Our dataset is built from people of different gender, age and occupation. Moreover, we do not impose any restriction on the use of the application, hence every user records the data performing the action as she/he is used to, in order to assess real world conditions.
In this page in addition to downloadable datasets, you can find Python's code for extracting features,and building machine learning models to make predictions.

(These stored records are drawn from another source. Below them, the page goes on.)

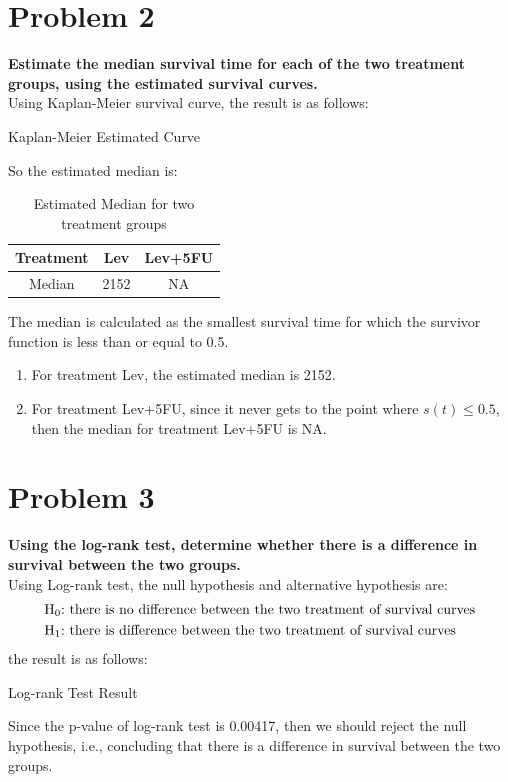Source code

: \documentclass[10pt,letterpaper]{article}
\begin{document}
\section*{Problem 2}
\textbf{Estimate the median survival time for each of the two treatment groups, using the estimated survival curves.}\\

Using Kaplan-Meier survival curve, the result is as follows:
\begin{center}
\small{Kaplan-Meier Estimated Curve}
\end{center}
So the estimated median is:
\begin{table}[H]
\caption{Estimated Median for two treatment groups}
\centering
\begin{tabular*}{0.4\linewidth}{@{\extracolsep{\fill}}ccc}
\hline
Treatment & Lev & Lev+5FU\\
\hline
 Median & 2152 & NA \\
\hline
\end{tabular*}
\end{table}
The median is calculated as the smallest survival time for which the survivor function is less than or equal to 0.5. 
\begin{enumerate}[leftmargin=0cm,itemindent=.5cm,labelwidth=\itemindent,labelsep=0cm,align=left]
\item[\textbullet] For treatment Lev, the estimated median is 2152.
\item[\textbullet] For treatment Lev+5FU, since it never gets to the point where $s(t) \leq 0.5$, then the median for treatment Lev+5FU is NA.
\end{enumerate}
\section*{Problem 3}
\textbf{Using the log-rank test, determine whether there is a difference in survival between the two groups.}\\

Using Log-rank test, the null hypothesis and alternative hypothesis are:
\begin{equation*}
\begin{split}
\text{H\textsubscript{0}:} & \ \text{there is no difference between the two treatment of survival curves} \\
\text{H\textsubscript{1}:} & \ \text{there is difference between the two treatment of survival curves}\\
\end{split}
\end{equation*}
the result is as follows:
\begin{center}
\small{Log-rank Test Result}
\end{center}
Since the p-value of log-rank test is 0.00417, then we should reject the null hypothesis, i.e., concluding that there is a difference in survival between the two groups.
\end{document}
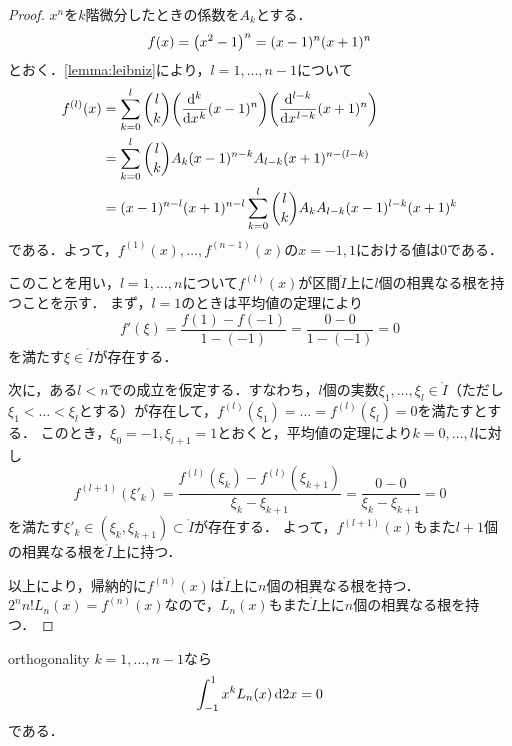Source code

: \documentclass[a4paper]{ltjsarticle}
\theoremstyle{definition}
\DeclarePairedDelimiter{\pqty}{\lparen}{\rparen}
\newcommand{\dd}[1]{\dl2#1}
\begin{document}
\begin{proof}
  $x^n$を$k$階微分したときの係数を$A_k$とする．
  \[
    f(x) = \pqty*{x^2-1}^n = (x-1)^n (x+1)^n
  \]
  とおく．\cref{lemma:leibniz}により，$l=1,\dots,n-1$について
  \begin{align*}
    f^{(l)}(x)
    &= \sum_{k=0}^l \binom{l}{k} \pqty*{\diff*[k]{(x-1)^n}{x}} \pqty*{\diff*[l-k]{(x+1)^n}{x}} \\
    &= \sum_{k=0}^l \binom{l}{k} A_{k} (x-1)^{n-k} A_{l-k} (x+1)^{n-(l-k)} \\
    &= (x-1)^{n-l} (x+1)^{n-l} \sum_{k=0}^l \binom{l}{k} A_{k} A_{l-k} (x-1)^{l-k} (x+1)^k
  \end{align*}
  である．よって，$f^{(1)}(x),\dots,f^{(n-1)}(x)$の$x=-1,1$における値は$0$である．

  このことを用い，$l=1,\dots,n$について$f^{(l)}(x)$が区間$\mathring{I}$上に$l$個の相異なる根を持つことを示す．
  まず，$l=1$のときは平均値の定理により
  \[
    f'(\xi) = \frac{f(1)-f(-1)}{1-(-1)} = \frac{0-0}{1-(-1)}=0
  \]
  を満たす$\xi \in \mathring{I}$が存在する．

  次に，ある$l<n$での成立を仮定する．すなわち，$l$個の実数$\xi_1, \dots, \xi_l \in \mathring{I}$（ただし$\xi_1 < \dots < \xi_l$とする）が存在して，$f^{(l)}(\xi_1) = \dots = f^{(l)}(\xi_l) = 0$を満たすとする．
  このとき，$\xi_0 = -1, \xi_{l+1} = 1$とおくと，平均値の定理により$k=0,\dots,l$に対し
  \[
    f^{(l+1)}(\xi'_k) = \frac{f^{(l)}(\xi_k) - f^{(l)}(\xi_{k+1})}{\xi_k - \xi_{k+1}} = \frac{0 - 0}{\xi_k - \xi_{k+1}} = 0
  \]
  を満たす$\xi'_k \in (\xi_k, \xi_{k+1}) \subset \mathring{I}$が存在する．
  よって，$f^{(l+1)}(x)$もまた$l+1$個の相異なる根を$\mathring{I}$上に持つ．

  以上により，帰納的に$f^{(n)}(x)$は$\mathring{I}$上に$n$個の相異なる根を持つ．
  $2^n n! L_n(x) = f^{(n)}(x)$なので，$L_n(x)$もまた$\mathring{I}$上に$n$個の相異なる根を持つ．
\end{proof}

\begin{theorem}{}{orthogonality}
  $k = 1,\dots,n-1$なら
  \[
    \int_{-1}^1 x^k L_n(x) \dd{x} = 0
  \]
  である．
\end{theorem}
\end{document}
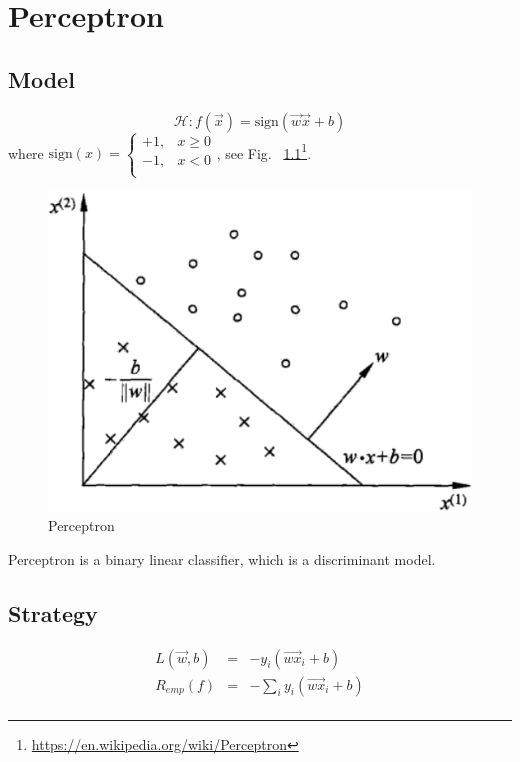 \chapter{Perceptron}
\label{chap:Perceptron}

\section{Model}
\begin{equation}
\mathcal{H}:f(\vec{x})=\text{sign}(\vec{w}\vec{x}+b)
\end{equation}
where $\text{sign}(x)=\begin{cases}+1, & x \geq 0\\-1, & x<0\\\end{cases}$, see Fig. ~\ref{fig:perceptron}\footnote{\url{https://en.wikipedia.org/wiki/Perceptron}}.
\begin{figure}[hbtp]
\centering
    \includegraphics[scale=.50]{figures/perceptron.png}
\caption{Perceptron}
\label{fig:perceptron} 
\end{figure}

Perceptron is a binary linear classifier, which is a discriminant model.

\section{Strategy}
\begin{eqnarray}
L(\vec{w},b)&=&-y_i(\vec{wx}_i+b)\\
R_{emp}(f)&=&-\sum\limits_i y_i(\vec{wx}_i+b)\\
\end{eqnarray}

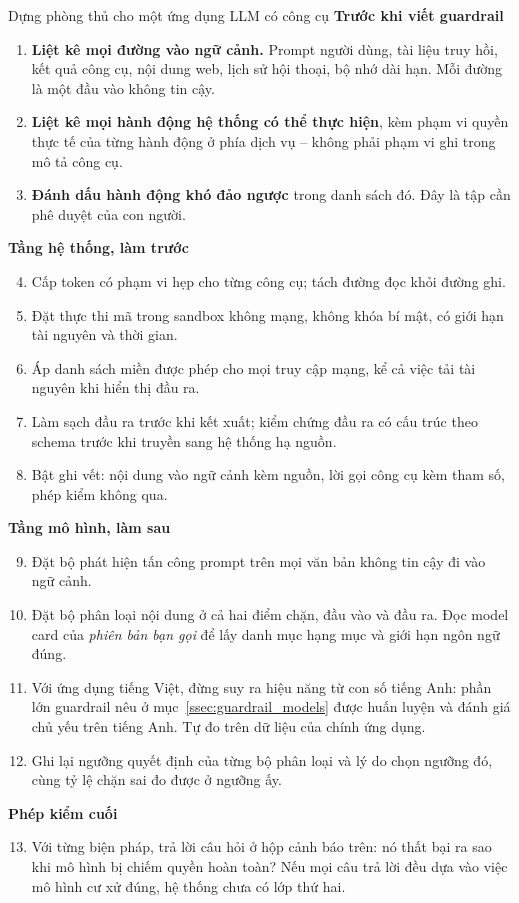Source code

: \begin{checklist}{Dựng phòng thủ cho một ứng dụng LLM có công cụ}
\textbf{Trước khi viết guardrail}
\begin{enumerate}
	\item \textbf{Liệt kê mọi đường vào ngữ cảnh.} Prompt người dùng, tài liệu truy hồi, kết quả công cụ, nội dung web, lịch sử hội thoại, bộ nhớ dài hạn. Mỗi đường là một đầu vào không tin cậy.
	\item \textbf{Liệt kê mọi hành động hệ thống có thể thực hiện}, kèm phạm vi quyền thực tế của từng hành động ở phía dịch vụ -- không phải phạm vi ghi trong mô tả công cụ.
	\item \textbf{Đánh dấu hành động khó đảo ngược} trong danh sách đó. Đây là tập cần phê duyệt của con người.
\end{enumerate}
\textbf{Tầng hệ thống, làm trước}
\begin{enumerate}\setcounter{enumi}{3}
	\item Cấp token có phạm vi hẹp cho từng công cụ; tách đường đọc khỏi đường ghi.
	\item Đặt thực thi mã trong sandbox không mạng, không khóa bí mật, có giới hạn tài nguyên và thời gian.
	\item Áp danh sách miền được phép cho mọi truy cập mạng, kể cả việc tải tài nguyên khi hiển thị đầu ra.
	\item Làm sạch đầu ra trước khi kết xuất; kiểm chứng đầu ra có cấu trúc theo schema trước khi truyền sang hệ thống hạ nguồn.
	\item Bật ghi vết: nội dung vào ngữ cảnh kèm nguồn, lời gọi công cụ kèm tham số, phép kiểm không qua.
\end{enumerate}
\textbf{Tầng mô hình, làm sau}
\begin{enumerate}\setcounter{enumi}{8}
	\item Đặt bộ phát hiện tấn công prompt trên mọi văn bản không tin cậy đi vào ngữ cảnh.
	\item Đặt bộ phân loại nội dung ở cả hai điểm chặn, đầu vào và đầu ra. Đọc model card của \emph{phiên bản bạn gọi} để lấy danh mục hạng mục và giới hạn ngôn ngữ đúng.
	\item Với ứng dụng tiếng Việt, đừng suy ra hiệu năng từ con số tiếng Anh: phần lớn guardrail nêu ở mục~\ref{ssec:guardrail_models} được huấn luyện và đánh giá chủ yếu trên tiếng Anh. Tự đo trên dữ liệu của chính ứng dụng.
	\item Ghi lại ngưỡng quyết định của từng bộ phân loại và lý do chọn ngưỡng đó, cùng tỷ lệ chặn sai đo được ở ngưỡng ấy.
\end{enumerate}
\textbf{Phép kiểm cuối}
\begin{enumerate}\setcounter{enumi}{12}
	\item Với từng biện pháp, trả lời câu hỏi ở hộp cảnh báo trên: nó thất bại ra sao khi mô hình bị chiếm quyền hoàn toàn? Nếu mọi câu trả lời đều dựa vào việc mô hình cư xử đúng, hệ thống chưa có lớp thứ hai.
\end{enumerate}
\end{checklist}
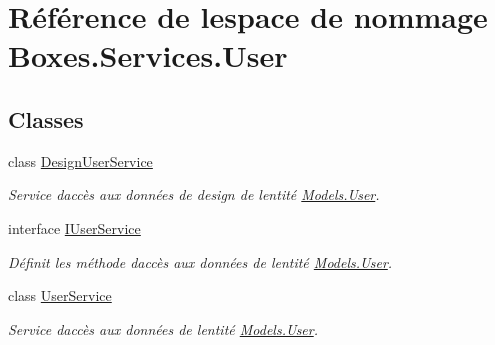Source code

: \hypertarget{namespace_boxes_1_1_services_1_1_user}{}\section{Référence de l\textquotesingle{}espace de nommage Boxes.\+Services.\+User}
\label{namespace_boxes_1_1_services_1_1_user}
\subsection*{Classes}
\begin{DoxyCompactItemize}
\item 
class \hyperlink{class_boxes_1_1_services_1_1_user_1_1_design_user_service}{Design\+User\+Service}
\begin{DoxyCompactList}\small\item\em Service d\textquotesingle{}accès aux données de design de l\textquotesingle{}entité \hyperlink{class_boxes_1_1_models_1_1_user}{Models.\+User}. \end{DoxyCompactList}\item 
interface \hyperlink{interface_boxes_1_1_services_1_1_user_1_1_i_user_service}{I\+User\+Service}
\begin{DoxyCompactList}\small\item\em Définit les méthode d\textquotesingle{}accès aux données de l\textquotesingle{}entité \hyperlink{class_boxes_1_1_models_1_1_user}{Models.\+User}. \end{DoxyCompactList}\item 
class \hyperlink{class_boxes_1_1_services_1_1_user_1_1_user_service}{User\+Service}
\begin{DoxyCompactList}\small\item\em Service d\textquotesingle{}accès aux données de l\textquotesingle{}entité \hyperlink{class_boxes_1_1_models_1_1_user}{Models.\+User}. \end{DoxyCompactList}\end{DoxyCompactItemize}
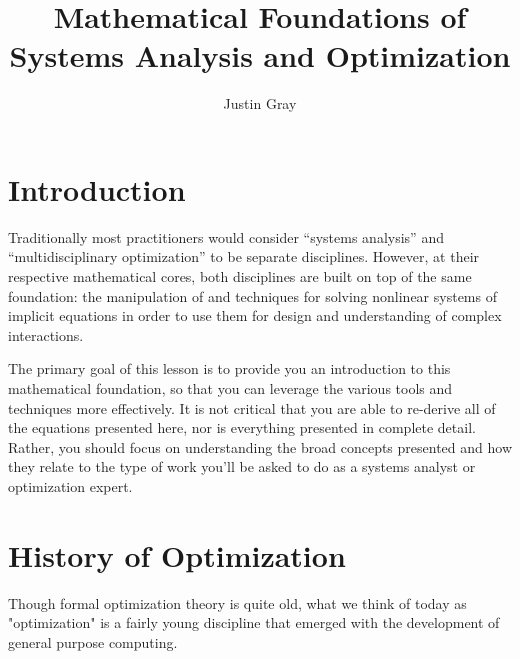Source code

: \documentclass[conf]{new-aiaa}
\begin{document}
\title{Mathematical Foundations of Systems Analysis and Optimization}
\author{Justin Gray}

\maketitle


\section{Introduction}
    Traditionally most practitioners would consider ``systems analysis'' and ``multidisciplinary optimization'' to be separate disciplines. 
    However, at their respective mathematical cores, both disciplines are built on top of the same foundation: 
    the manipulation of and techniques for solving nonlinear systems of implicit equations in order to use them for design and understanding of complex interactions.

    The primary goal of this lesson is to provide you an introduction to this mathematical foundation, 
    so that you can leverage the various tools and techniques more effectively. 
    It is not critical that you are able to re-derive all of the equations presented here, nor is everything presented in complete detail. 
    Rather, you should focus on understanding the broad concepts presented and how they relate to the type of work you'll be asked to do as a 
    systems analyst or optimization expert. 


\section{History of Optimization}


\noindent Though formal optimization theory is quite old, what we think of today as "optimization" is a fairly young discipline that emerged with the development of general purpose computing. 
\end{document}
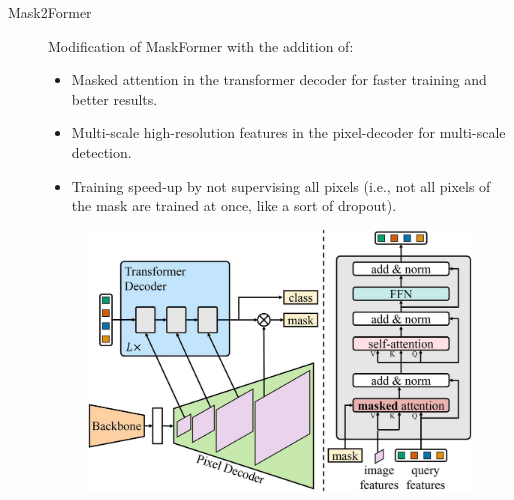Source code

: \begin{description}
    \item[Mask2Former] 
        Modification of MaskFormer with the addition of:
        \begin{itemize}
            \item Masked attention in the transformer decoder for faster training and better results.
            \item Multi-scale high-resolution features in the pixel-decoder for multi-scale detection.
            \item Training speed-up by not supervising all pixels (i.e., not all pixels of the mask are trained at once, like a sort of dropout).
        \end{itemize}

        \begin{figure}[H]
            \centering
            \includegraphics[width=0.45\linewidth]{./img/_mask2former.jpg}
        \end{figure}
\end{description}



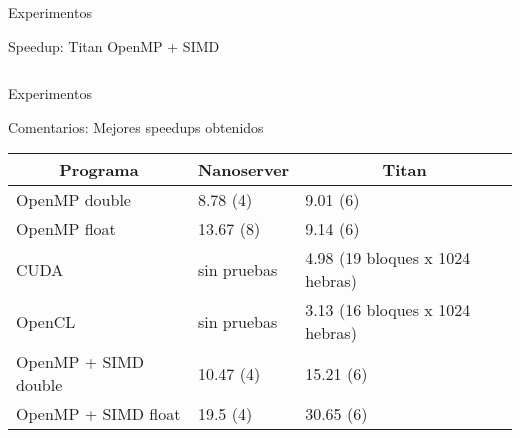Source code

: \begin{frame}{Experimentos}
\begin{block}{Speedup: Titan OpenMP + SIMD}

\begin{columns}
  \begin{column}{.50\textwidth}
	\centerline{
      }

  \end{column}
  \begin{column}{.50\textwidth}
    \centerline{
      }
  \end{column}
  \end{columns}
\end{block}
\end{frame}
\begin{frame}{Experimentos}
\begin{block}{Comentarios: Mejores speedups obtenidos}

\begin{table}[htbp]\small
\centering
\label{tabla:resumenspeedups}
\begin{tabular}{lll}
\toprule
\multicolumn{1}{c}{{\bf Programa}} & \multicolumn{1}{c}{{\bf Nanoserver}} & \multicolumn{1}{c}{{\bf Titan}} \\
\midrule
OpenMP double & 8.78 (4) & 9.01 (6) \\
OpenMP float & 13.67 (8) & 9.14 (6) \\
CUDA & sin pruebas & 4.98 (19 bloques x 1024 hebras) \\
OpenCL & sin pruebas & 3.13 (16 bloques x 1024 hebras) \\
OpenMP + SIMD double & 10.47 (4) & 15.21 (6) \\
OpenMP + SIMD float & 19.5 (4) & 30.65 (6) \\
\bottomrule
\end{tabular}
\end{table}

\end{block}
\end{frame}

You can find more information about the dataset and our work at: http://cs.unibo.it/projects/us-tm2017/index.html.Please cite the paper below in your publications if it helps your research:
@article{carpineti18,
Author = {Claudia Carpineti, Vincenzo Lomonaco, Luca Bedogni, Marco Di Felice, Luciano Bononi},
Journal = {Proc. of the 14th Workshop on Context and Activity Modeling and Recognition (IEEE COMOREA 2018)},
Title = {Custom Dual Transportation Mode Detection by Smartphone Devices Exploiting Sensor Diversity},
Year = {2018}
DOI = {https://doi.org/10.1109/PERCOMW.2018.8480119}
}On-line version available here: https://ieeexplore.ieee.org/abstract/document/8480119
# Menù
* **[Dependecies](https://github.com/vlomonaco/US-TransportationMode/blob/master/README.md#dependecies)**
* **[Documentation](https://github.com/vlomonaco/US-TransportationMode/blob/master/README.md#documentation)**
* **[Code](https://github.com/vlomonaco/US-TransportationMode/blob/master/README.md#code)**
* **[Get started](https://github.com/vlomonaco/US-TransportationMode/blob/master/README.md#get-started)**
* **[Project Structure](https://github.com/vlomonaco/US-TransportationMode/blob/master/README.md#project-structure)**
* **[License](https://github.com/vlomonaco/US-TransportationMode/blob/master/README.md#license)**
* **[Team of collaborators](https://github.com/vlomonaco/US-TransportationMode/blob/master/README.md#team-of-collaborators)**
* **[FAQ](https://github.com/vlomonaco/US-TransportationMode/blob/master/README.md#faq)**## Dependecies
In order to extecute the code in the repository you'll need to install the following dependencies:
* [Python 2.7](https://www.python.org/)
* [Scikit-learn](http://scikit-learn.org/stable/)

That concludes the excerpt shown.